Last week Massachusetts based artists put the finishing touches on 20 new murals at El Punto Urban Art Museum in Salem. Inspired by Nina Simone’s song, “I Wish I Knew How It Would Feel to Be Free” the works explore the quest for freedom that communities of color continue to purse in the United States.
Located on Peabody Street in El Punto neighborhood of Salem, the murals occupy a stretch of square walls that are painted anew by local artists each year. This is the first year that the artists have unified around a common theme: freedom.
“I’m originally from Salem. I used to live a street over from the street we’re painting on,” says Kimberly Barzola, now a Roxbury resident. “There’s always been a spirit and an excitement around culture coming directly from the community. The Urban Art Museum has done a great job of uplifting that creativity and energy that already existed.”

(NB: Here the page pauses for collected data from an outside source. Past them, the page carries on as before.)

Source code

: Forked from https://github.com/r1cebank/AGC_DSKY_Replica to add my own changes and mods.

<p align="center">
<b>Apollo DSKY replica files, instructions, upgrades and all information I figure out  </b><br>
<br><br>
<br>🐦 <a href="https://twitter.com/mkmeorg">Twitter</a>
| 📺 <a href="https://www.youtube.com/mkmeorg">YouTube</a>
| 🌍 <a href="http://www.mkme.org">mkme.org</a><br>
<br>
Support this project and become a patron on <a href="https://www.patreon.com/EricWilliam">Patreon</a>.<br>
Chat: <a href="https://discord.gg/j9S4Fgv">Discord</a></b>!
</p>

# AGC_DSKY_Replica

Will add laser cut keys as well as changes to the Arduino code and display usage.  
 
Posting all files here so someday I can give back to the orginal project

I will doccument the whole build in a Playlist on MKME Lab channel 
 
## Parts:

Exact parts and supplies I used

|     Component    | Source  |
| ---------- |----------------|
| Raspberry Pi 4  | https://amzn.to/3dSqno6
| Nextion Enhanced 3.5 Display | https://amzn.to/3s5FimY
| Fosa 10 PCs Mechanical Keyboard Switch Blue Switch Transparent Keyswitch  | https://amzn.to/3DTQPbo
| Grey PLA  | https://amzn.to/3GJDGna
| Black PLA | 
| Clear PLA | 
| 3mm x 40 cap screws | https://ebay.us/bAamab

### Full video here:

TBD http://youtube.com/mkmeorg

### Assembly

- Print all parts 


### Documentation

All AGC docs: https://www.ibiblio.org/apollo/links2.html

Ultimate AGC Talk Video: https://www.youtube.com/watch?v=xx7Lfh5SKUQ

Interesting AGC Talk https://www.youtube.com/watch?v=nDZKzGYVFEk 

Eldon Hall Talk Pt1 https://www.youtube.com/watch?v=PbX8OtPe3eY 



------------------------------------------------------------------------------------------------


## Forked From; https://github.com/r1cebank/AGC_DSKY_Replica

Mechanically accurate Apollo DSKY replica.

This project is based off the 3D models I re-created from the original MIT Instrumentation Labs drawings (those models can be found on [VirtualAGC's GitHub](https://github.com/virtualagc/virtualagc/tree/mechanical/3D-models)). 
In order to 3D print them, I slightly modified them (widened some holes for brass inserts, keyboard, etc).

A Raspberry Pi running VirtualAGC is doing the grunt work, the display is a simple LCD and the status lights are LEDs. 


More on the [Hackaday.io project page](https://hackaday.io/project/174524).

For many of the artists these works are deeply person. Jacob Ginga crafted an homage to his Native American ancestry in the form of a graphic orange eagle taking flight. Ginga also teaches art at Field Elementary School in Weston, Massachusetts. He’s using the project as an opportunity to discuss freedom with his students, asking each of them to draw what freedom means to them.
Barzola painted a mural on the Peabody Street wall two years ago and returned this years with a powerful portrait of Tupac Katari and Bartolina Sisa, two indigenous revolutionaries who fought for freedom in eighteenth century Peru where her family is from. “I paint almost exclusively people from South and Latin America and showing us in strong and empowered positions and showing a lot of unity and strength,” says Barzola. “I think there’s a lot of strength that we can draw from our history and use to move us forward.”
Painter Kedrin Frias is also an art teacher, but this project has allowed him the space to create a work for himself for the first time in a long time. As Frias touched up his intimate portrait of Nina Simone on the first wall of the street, the artistic fire was alight in his eyes. Frias had sketched many portraits of Simone before El Punto began this project. When they released the call for work inspired by her song it felt like fate. In his black and white portrait Simone’s face interplays with the piano keys painted in the background, sometimes looking like her musical base and sometimes looking like prison bars.
The wall of local artists is a crucial part of El Punto, says Barzola. “I think that’s really important to make it feel like it’s for and by the community,” she says. “I want people to take away a sense of empowerment and pride.”